To do: Using the listing below, show all lines that hold the word "depth".
#####
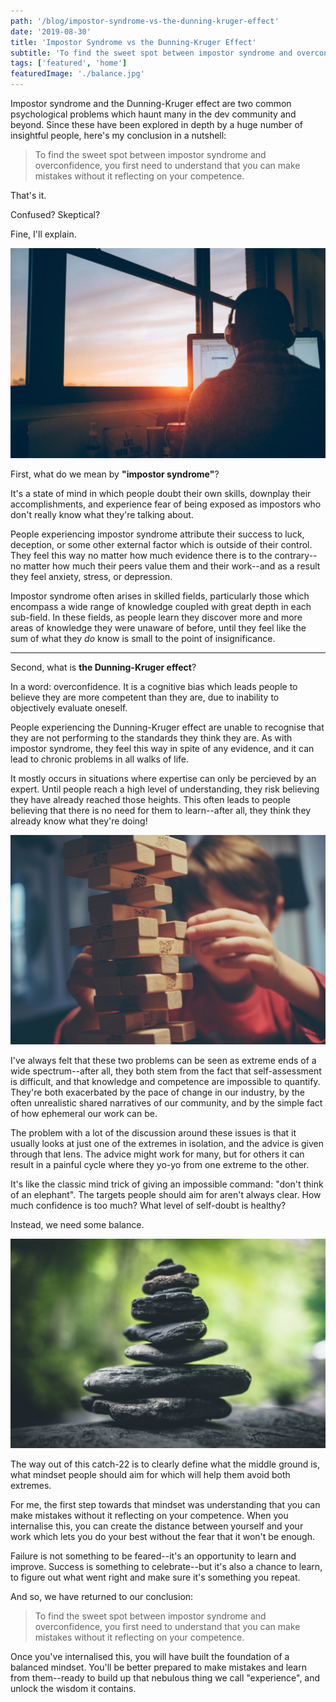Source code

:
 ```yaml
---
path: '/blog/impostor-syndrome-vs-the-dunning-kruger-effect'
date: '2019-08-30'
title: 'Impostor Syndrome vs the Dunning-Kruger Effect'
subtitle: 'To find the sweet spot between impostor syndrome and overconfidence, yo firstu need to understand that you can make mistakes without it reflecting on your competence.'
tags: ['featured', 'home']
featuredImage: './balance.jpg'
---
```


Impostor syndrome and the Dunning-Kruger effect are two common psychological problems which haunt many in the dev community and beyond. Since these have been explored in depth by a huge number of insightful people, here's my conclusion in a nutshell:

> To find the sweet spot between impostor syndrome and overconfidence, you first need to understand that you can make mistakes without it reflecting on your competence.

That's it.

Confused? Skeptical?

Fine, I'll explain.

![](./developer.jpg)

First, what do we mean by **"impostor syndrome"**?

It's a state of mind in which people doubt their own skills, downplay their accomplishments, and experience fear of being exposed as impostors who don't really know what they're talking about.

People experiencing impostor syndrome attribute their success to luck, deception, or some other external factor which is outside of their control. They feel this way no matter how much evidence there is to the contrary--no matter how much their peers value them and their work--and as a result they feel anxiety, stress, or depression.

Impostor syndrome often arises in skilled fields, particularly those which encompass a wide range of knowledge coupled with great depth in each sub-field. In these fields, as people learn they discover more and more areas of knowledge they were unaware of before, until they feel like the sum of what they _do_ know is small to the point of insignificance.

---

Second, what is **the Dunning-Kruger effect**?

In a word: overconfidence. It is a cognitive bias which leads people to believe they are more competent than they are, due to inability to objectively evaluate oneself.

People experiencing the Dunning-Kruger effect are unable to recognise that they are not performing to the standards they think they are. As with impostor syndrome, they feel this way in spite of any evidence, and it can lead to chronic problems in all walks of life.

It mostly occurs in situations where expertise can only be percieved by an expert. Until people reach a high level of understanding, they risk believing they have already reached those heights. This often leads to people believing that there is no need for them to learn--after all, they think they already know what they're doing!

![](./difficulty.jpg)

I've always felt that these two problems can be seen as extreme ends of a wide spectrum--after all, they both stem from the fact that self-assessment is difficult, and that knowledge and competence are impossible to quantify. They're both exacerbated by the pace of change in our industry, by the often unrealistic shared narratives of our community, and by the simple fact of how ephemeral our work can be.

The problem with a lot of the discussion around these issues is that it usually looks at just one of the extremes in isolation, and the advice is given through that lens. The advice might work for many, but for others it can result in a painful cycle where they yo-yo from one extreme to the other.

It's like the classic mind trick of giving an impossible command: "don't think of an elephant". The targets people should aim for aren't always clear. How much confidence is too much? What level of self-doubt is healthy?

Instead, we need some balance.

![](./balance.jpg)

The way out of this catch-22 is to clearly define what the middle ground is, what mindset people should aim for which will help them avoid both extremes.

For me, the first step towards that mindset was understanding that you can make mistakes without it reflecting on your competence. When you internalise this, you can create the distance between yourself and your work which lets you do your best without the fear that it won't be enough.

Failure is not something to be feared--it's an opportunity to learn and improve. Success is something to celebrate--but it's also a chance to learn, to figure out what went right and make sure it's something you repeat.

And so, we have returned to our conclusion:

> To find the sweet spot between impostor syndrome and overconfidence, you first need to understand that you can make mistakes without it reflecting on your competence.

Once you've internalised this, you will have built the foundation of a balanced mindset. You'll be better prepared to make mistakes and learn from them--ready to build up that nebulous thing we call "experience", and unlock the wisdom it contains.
#####
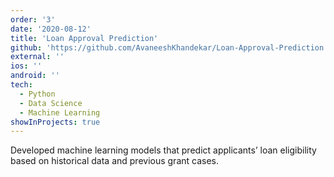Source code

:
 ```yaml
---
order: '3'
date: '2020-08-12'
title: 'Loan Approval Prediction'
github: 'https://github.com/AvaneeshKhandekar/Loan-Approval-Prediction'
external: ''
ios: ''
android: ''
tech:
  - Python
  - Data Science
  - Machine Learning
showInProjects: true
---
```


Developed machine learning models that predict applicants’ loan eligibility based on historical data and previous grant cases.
#####
Solution for this problem:
Impostor syndrome and the Dunning-Kruger effect are two common psychological problems which haunt many in the dev community and beyond. Since these have been explored in depth by a huge number of insightful people, here's my conclusion in a nutshell:
Impostor syndrome often arises in skilled fields, particularly those which encompass a wide range of knowledge coupled with great depth in each sub-field. In these fields, as people learn they discover more and more areas of knowledge they were unaware of before, until they feel like the sum of what they _do_ know is small to the point of insignificance.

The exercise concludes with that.